Il est important de bloquer un réel créneau dans son emploi du temps. Et aussi d’aménager un espace propice à la pratique : choisir une pièce lumineuse, un sol où l’on ne risque pas de glisser, et, surtout, diffuser le cours sur son écran de télévision avec le son connecté sur des enceintes pour recréer au maximum les conditions du présentiel. «Les cours en ligne ont beaucoup de vertus, mais il faut aussi qu’il y ait un échange avec un prof qui corrige la posture pour éviter les blessures. En particulier avec des débutants ou des personnes qui reprennent en douceur», avertit Rachel Vanier. On préférera donc les cours avec un nombre de participants limités plutôt qu’une simple vidéo YouTube choisie au hasard.

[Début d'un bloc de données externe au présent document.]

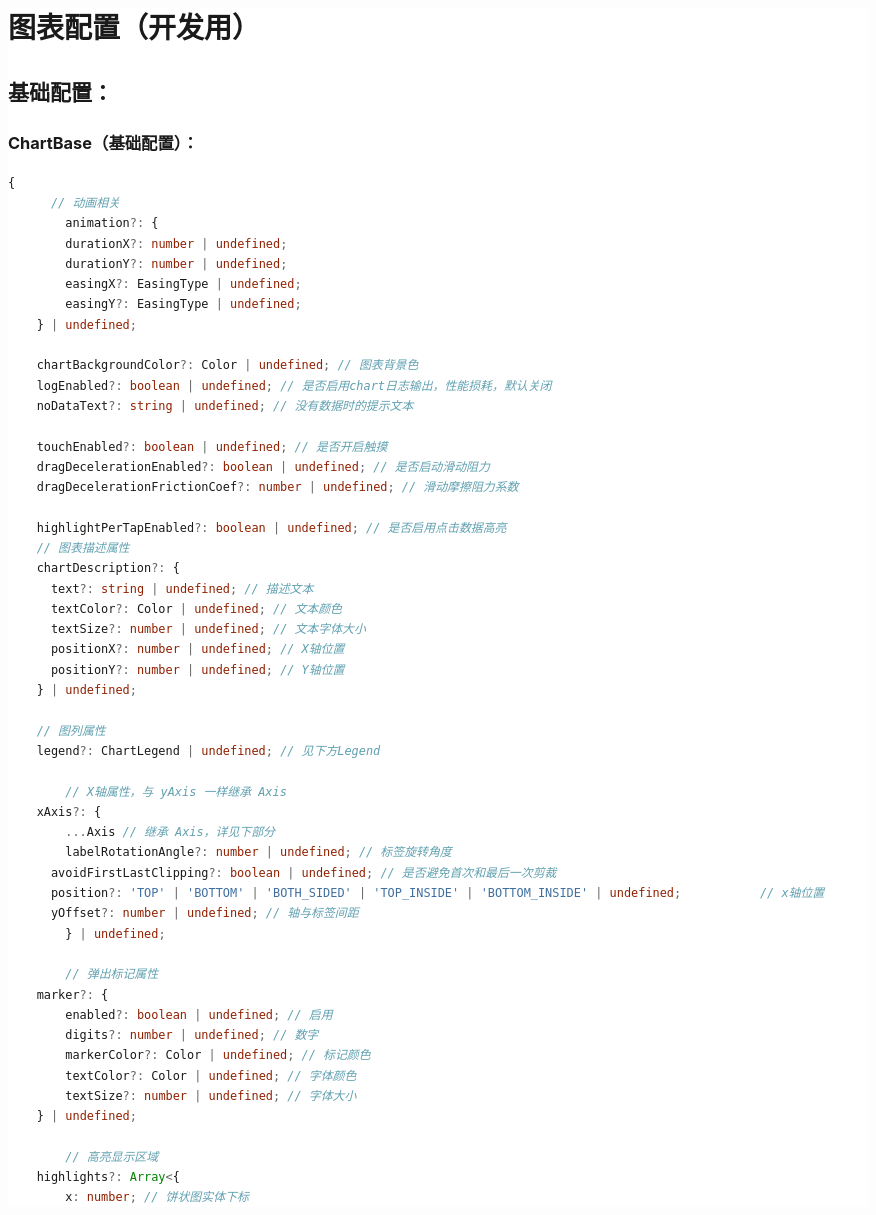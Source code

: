 # 图表配置（开发用）

## 基础配置：



###   ChartBase（基础配置）：



``` typescript
{
	  // 动画相关
		animation?: {
        durationX?: number | undefined;
        durationY?: number | undefined;
        easingX?: EasingType | undefined;
        easingY?: EasingType | undefined;
    } | undefined;

    chartBackgroundColor?: Color | undefined; // 图表背景色
    logEnabled?: boolean | undefined; // 是否启用chart日志输出，性能损耗，默认关闭
    noDataText?: string | undefined; // 没有数据时的提示文本

    touchEnabled?: boolean | undefined; // 是否开启触摸
    dragDecelerationEnabled?: boolean | undefined; // 是否启动滑动阻力
    dragDecelerationFrictionCoef?: number | undefined; // 滑动摩擦阻力系数

    highlightPerTapEnabled?: boolean | undefined; // 是否启用点击数据高亮
    // 图表描述属性
    chartDescription?: {
      text?: string | undefined; // 描述文本
      textColor?: Color | undefined; // 文本颜色
      textSize?: number | undefined; // 文本字体大小
      positionX?: number | undefined; // X轴位置
      positionY?: number | undefined; // Y轴位置
    } | undefined;
		
  	// 图列属性
    legend?: ChartLegend | undefined; // 见下方Legend

		// X轴属性，与 yAxis 一样继承 Axis
    xAxis?: {
    	...Axis // 继承 Axis，详见下部分
    	labelRotationAngle?: number | undefined; // 标签旋转角度
      avoidFirstLastClipping?: boolean | undefined; // 是否避免首次和最后一次剪裁
      position?: 'TOP' | 'BOTTOM' | 'BOTH_SIDED' | 'TOP_INSIDE' | 'BOTTOM_INSIDE' | undefined; 			 // x轴位置
      yOffset?: number | undefined; // 轴与标签间距
		} | undefined;

		// 弹出标记属性
    marker?: {
        enabled?: boolean | undefined; // 启用
        digits?: number | undefined; // 数字
        markerColor?: Color | undefined; // 标记颜色
        textColor?: Color | undefined; // 字体颜色
        textSize?: number | undefined; // 字体大小
    } | undefined;

		// 高亮显示区域
    highlights?: Array<{
        x: number; // 饼状图实体下标
```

Un pas de deux avec le yoga
Pour l’Étoile Dorothée Gilbert, chaque journée débute avec dix minutes de yoga : «Pour délier mon corps très tonique et travailler la souplesse.» Un besoin personnel qui peut varier d’une danseuse à l’autre. Les correspondances entre les deux disciplines semblent évidentes. «Les deux réunissent beaucoup d’éléments en commun : souplesse, bien sûr, mais aussi fluidité et respiration. Dans tous les cas, il y a un véritable plaisir à reproduire le mouvement», analyse Julie Granger, qui propose notamment le cours Brooklyn Flow à The Studio (thestudioparis.com), à Paris, un yoga très dansé qui fait travailler le cardio.

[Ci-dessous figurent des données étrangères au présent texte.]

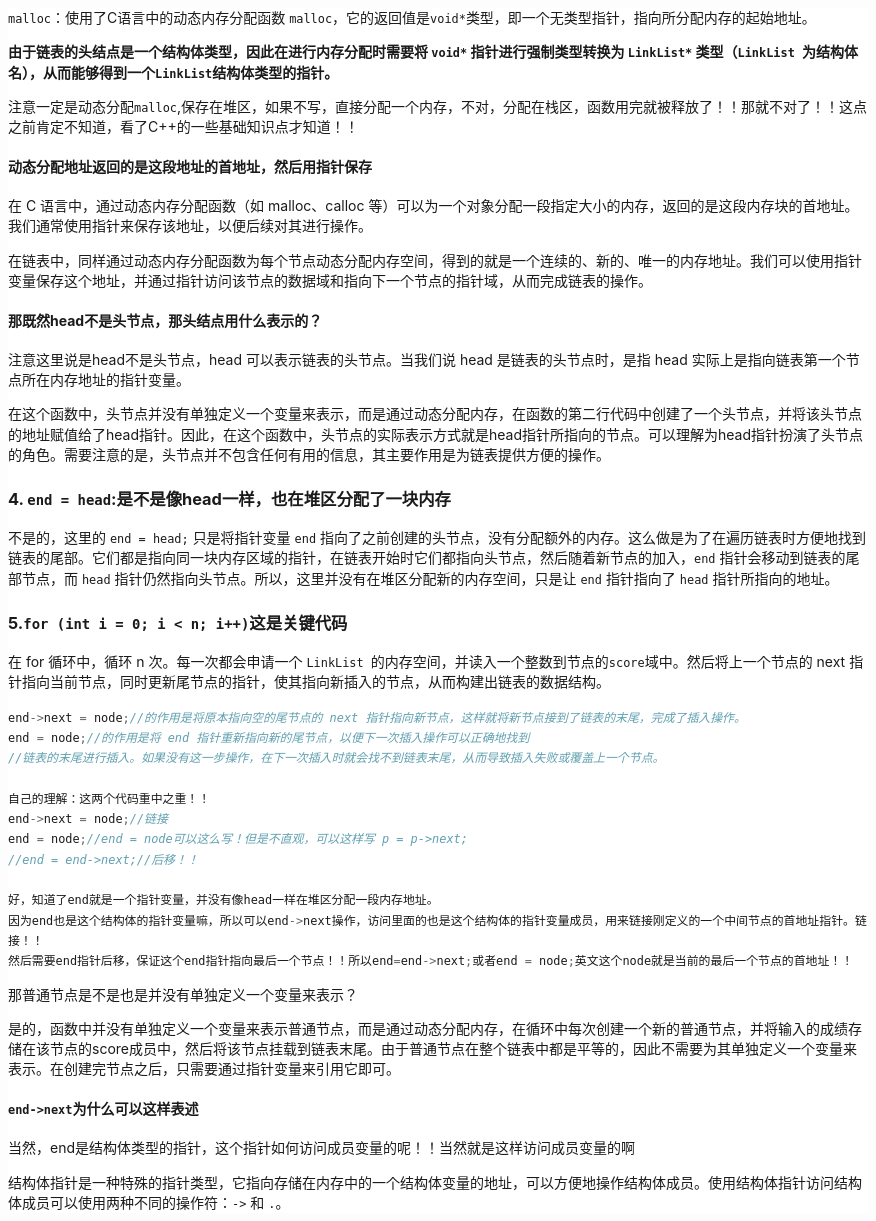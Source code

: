 `malloc`：使用了C语言中的动态内存分配函数 `malloc`，它的返回值是` void* `类型，即一个无类型指针，指向所分配内存的起始地址。

**由于链表的头结点是一个结构体类型，因此在进行内存分配时需要将 `void*` 指针进行强制类型转换为 `LinkList*` 类型（`LinkList `为结构体名），从而能够得到一个` LinkList `结构体类型的指针。**  

注意一定是动态分配`malloc`,保存在堆区，如果不写，直接分配一个内存，不对，分配在栈区，函数用完就被释放了！！那就不对了！！这点之前肯定不知道，看了C++的一些基础知识点才知道！！

#### 动态分配地址返回的是这段地址的首地址，然后用指针保存

在 C 语言中，通过动态内存分配函数（如 malloc、calloc 等）可以为一个对象分配一段指定大小的内存，返回的是这段内存块的首地址。我们通常使用指针来保存该地址，以便后续对其进行操作。

在链表中，同样通过动态内存分配函数为每个节点动态分配内存空间，得到的就是一个连续的、新的、唯一的内存地址。我们可以使用指针变量保存这个地址，并通过指针访问该节点的数据域和指向下一个节点的指针域，从而完成链表的操作。

#### 那既然head不是头节点，那头结点用什么表示的？

注意这里说是head不是头节点，head 可以表示链表的头节点。当我们说 head 是链表的头节点时，是指 head 实际上是指向链表第一个节点所在内存地址的指针变量。

在这个函数中，头节点并没有单独定义一个变量来表示，而是通过动态分配内存，在函数的第二行代码中创建了一个头节点，并将该头节点的地址赋值给了head指针。因此，在这个函数中，头节点的实际表示方式就是head指针所指向的节点。可以理解为head指针扮演了头节点的角色。需要注意的是，头节点并不包含任何有用的信息，其主要作用是为链表提供方便的操作。

### 4. `end = head`:是不是像head一样，也在堆区分配了一块内存

不是的，这里的 `end = head;` 只是将指针变量 `end` 指向了之前创建的头节点，没有分配额外的内存。这么做是为了在遍历链表时方便地找到链表的尾部。它们都是指向同一块内存区域的指针，在链表开始时它们都指向头节点，然后随着新节点的加入，`end` 指针会移动到链表的尾部节点，而 `head` 指针仍然指向头节点。所以，这里并没有在堆区分配新的内存空间，只是让 `end` 指针指向了 `head` 指针所指向的地址。

### 5.`for (int i = 0; i < n; i++)`这是关键代码
在 for 循环中，循环 n 次。每一次都会申请一个 `LinkList `的内存空间，并读入一个整数到节点的` score `域中。然后将上一个节点的 next 指针指向当前节点，同时更新尾节点的指针，使其指向新插入的节点，从而构建出链表的数据结构。

```c
end->next = node;//的作用是将原本指向空的尾节点的 next 指针指向新节点，这样就将新节点接到了链表的末尾，完成了插入操作。
end = node;//的作用是将 end 指针重新指向新的尾节点，以便下一次插入操作可以正确地找到
//链表的末尾进行插入。如果没有这一步操作，在下一次插入时就会找不到链表末尾，从而导致插入失败或覆盖上一个节点。

自己的理解：这两个代码重中之重！！
end->next = node;//链接
end = node;//end = node可以这么写！但是不直观，可以这样写 p = p->next;
//end = end->next;//后移！！

好，知道了end就是一个指针变量，并没有像head一样在堆区分配一段内存地址。
因为end也是这个结构体的指针变量嘛，所以可以end->next操作，访问里面的也是这个结构体的指针变量成员，用来链接刚定义的一个中间节点的首地址指针。链接！！
然后需要end指针后移，保证这个end指针指向最后一个节点！！所以end=end->next;或者end = node;英文这个node就是当前的最后一个节点的首地址！！
```

那普通节点是不是也是并没有单独定义一个变量来表示？

是的，函数中并没有单独定义一个变量来表示普通节点，而是通过动态分配内存，在循环中每次创建一个新的普通节点，并将输入的成绩存储在该节点的score成员中，然后将该节点挂载到链表末尾。由于普通节点在整个链表中都是平等的，因此不需要为其单独定义一个变量来表示。在创建完节点之后，只需要通过指针变量来引用它即可。

#### `end->next`为什么可以这样表述

当然，end是结构体类型的指针，这个指针如何访问成员变量的呢！！当然就是这样访问成员变量的啊

结构体指针是一种特殊的指针类型，它指向存储在内存中的一个结构体变量的地址，可以方便地操作结构体成员。使用结构体指针访问结构体成员可以使用两种不同的操作符：`->` 和 `.`。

«Pour ceux qui débutent ou qui s’y remettent, les disciplines fusionnant yoga et danse permettent de s’acclimater avec le vocabulaire et les postures», conclut Rachel Vanier, fondatrice de DanceFloor Paris (dancefloor-paris.com), qui recommande également la pratique du Pilates. Et dès que possible, on reprend un cours de hip-hop yoga à La Montgolfière (lamontgolfiereclub.com).
Quant au bon rythme à adopter, comme tous les sports, la danse n’échappe pas au cercle vertueux du «plus on pratique, plus on y prend du plaisir». Si trois fois par semaine permettent de voir des résultats, Rachel Vanier recommande, en parallèle d’un cours chorégraphié, au moins un cours de barre au sol : «C’est d’ailleurs une très bonne idée de commencer par là, car il permet de s’acclimater au vocabulaire mais aussi de muscler son corps et de l’assouplir. C’est un réel entraînement théorique pour le corps. On peut ensuite se concentrer sur la chorégraphie ou le sens du rythme.» Des bases essentielles pour ensuite se laisser aller, peu importe que l’on soit plus classique, hip-hop ou encore danses africaines ou Bollywood.